Functions

Overview

Teaching: 20 min
Exercises: 5 min
Questions
  • How else can I eliminate redundancy in my Makefiles?

Objectives
  • Write Makefiles that use functions to match and transform sets of files.

At this point, we have the following Makefile (available via git checkout 07-functions):

include config.mk

# Generate summary table.
results.txt : $(ZIPF_SRC) isles.dat abyss.dat last.dat
	$(ZIPF_EXE) *.dat > $@

# Count words.
.PHONY : dats
dats : isles.dat abyss.dat last.dat

%.dat : books/%.txt $(COUNT_SRC)
	$(COUNT_EXE) $< $*.dat

.PHONY : clean
clean :
	rm -f *.dat
	rm -f results.txt

Make has many functions which can be used to write more complex rules.

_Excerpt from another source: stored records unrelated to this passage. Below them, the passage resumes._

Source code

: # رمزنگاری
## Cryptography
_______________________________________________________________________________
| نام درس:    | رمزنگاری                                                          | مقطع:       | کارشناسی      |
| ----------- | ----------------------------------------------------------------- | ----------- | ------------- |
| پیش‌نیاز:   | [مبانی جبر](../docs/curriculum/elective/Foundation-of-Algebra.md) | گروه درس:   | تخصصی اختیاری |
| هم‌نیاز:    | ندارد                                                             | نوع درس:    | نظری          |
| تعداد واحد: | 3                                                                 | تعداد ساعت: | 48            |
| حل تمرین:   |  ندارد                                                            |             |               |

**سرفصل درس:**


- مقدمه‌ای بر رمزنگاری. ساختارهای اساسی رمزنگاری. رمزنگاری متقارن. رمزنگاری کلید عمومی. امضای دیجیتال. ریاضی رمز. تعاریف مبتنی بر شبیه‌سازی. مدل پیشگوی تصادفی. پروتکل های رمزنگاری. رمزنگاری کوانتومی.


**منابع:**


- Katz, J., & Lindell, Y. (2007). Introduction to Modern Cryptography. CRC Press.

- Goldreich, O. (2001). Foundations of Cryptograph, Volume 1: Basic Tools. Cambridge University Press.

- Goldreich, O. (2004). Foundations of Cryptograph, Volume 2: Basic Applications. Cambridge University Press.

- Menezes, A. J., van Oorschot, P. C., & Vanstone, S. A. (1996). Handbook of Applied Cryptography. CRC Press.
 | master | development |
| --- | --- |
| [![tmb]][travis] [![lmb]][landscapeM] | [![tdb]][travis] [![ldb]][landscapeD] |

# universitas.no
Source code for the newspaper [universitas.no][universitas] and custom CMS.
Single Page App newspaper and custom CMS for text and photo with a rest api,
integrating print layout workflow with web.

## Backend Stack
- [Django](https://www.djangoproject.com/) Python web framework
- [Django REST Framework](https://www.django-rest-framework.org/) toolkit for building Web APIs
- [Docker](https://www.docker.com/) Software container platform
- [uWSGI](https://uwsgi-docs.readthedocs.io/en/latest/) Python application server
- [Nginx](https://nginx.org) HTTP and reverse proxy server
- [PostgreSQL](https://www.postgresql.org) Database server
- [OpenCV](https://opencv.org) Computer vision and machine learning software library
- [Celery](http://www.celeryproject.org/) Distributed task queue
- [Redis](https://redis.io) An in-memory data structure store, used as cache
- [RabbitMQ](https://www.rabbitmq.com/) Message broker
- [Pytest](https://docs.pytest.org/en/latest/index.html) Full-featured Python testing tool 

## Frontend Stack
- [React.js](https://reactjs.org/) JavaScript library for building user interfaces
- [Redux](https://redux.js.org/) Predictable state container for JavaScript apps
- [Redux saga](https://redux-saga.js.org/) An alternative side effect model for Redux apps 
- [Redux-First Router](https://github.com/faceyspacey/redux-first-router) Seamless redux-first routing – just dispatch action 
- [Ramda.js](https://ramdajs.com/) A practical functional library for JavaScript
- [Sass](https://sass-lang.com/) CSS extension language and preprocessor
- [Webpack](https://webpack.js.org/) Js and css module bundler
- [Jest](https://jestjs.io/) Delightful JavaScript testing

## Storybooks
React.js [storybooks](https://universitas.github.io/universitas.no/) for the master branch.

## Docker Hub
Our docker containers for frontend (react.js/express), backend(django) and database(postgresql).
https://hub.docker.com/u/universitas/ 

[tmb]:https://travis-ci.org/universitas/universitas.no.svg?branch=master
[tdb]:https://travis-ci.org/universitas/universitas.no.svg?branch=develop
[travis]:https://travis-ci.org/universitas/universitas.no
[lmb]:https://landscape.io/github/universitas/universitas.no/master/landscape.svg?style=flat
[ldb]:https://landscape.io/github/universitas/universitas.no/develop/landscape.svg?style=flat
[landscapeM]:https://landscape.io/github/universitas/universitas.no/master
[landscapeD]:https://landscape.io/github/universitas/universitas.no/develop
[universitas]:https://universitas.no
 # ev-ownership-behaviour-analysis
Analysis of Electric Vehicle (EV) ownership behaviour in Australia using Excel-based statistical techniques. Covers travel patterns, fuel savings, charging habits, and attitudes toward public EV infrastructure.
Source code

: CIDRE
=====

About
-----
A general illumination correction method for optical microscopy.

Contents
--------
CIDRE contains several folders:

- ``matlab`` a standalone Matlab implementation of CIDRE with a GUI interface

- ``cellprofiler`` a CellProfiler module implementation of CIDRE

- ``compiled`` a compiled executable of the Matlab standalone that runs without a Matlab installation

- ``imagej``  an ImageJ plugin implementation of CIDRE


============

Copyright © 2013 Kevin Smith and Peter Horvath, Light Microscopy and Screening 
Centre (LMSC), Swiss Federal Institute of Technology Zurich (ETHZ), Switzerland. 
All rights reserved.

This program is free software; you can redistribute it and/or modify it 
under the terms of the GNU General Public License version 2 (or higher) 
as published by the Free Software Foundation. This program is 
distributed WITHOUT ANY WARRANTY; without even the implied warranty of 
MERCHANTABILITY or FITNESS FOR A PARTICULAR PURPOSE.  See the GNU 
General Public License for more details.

One example is wildcard. wildcard gets a list of files matching some pattern, which we can then save in a variable. So, for example, we can get a list of all our text files (files ending in .txt) and save these in a variable by adding this at the beginning of our makefile:

TXT_FILES=$(wildcard books/*.txt)

We can add a .PHONY target and rule to show the variable’s value:

.PHONY : variables
variables:
	@echo TXT_FILES: $(TXT_FILES)

@echo

Make prints actions as it executes them. Using @ at the start of an action tells Make not to print this action. So, by using @echo instead of echo, we can see the result of echo (the variable’s value being printed) but not the echo command itself.

If we run Make:

$ make variables

We get:

TXT_FILES: books/abyss.txt books/isles.txt books/last.txt books/sierra.txt

Note how sierra.txt is now included too.

patsubst (‘pattern substitution’) takes a pattern, a replacement string and a list of names in that order; each name in the list that matches the pattern is replaced by the replacement string. Again, we can save the result in a variable. So, for example, we can rewrite our list of text files into a list of data files (files ending in .dat) and save these in a variable:

DAT_FILES=$(patsubst books/%.txt, %.dat, $(TXT_FILES))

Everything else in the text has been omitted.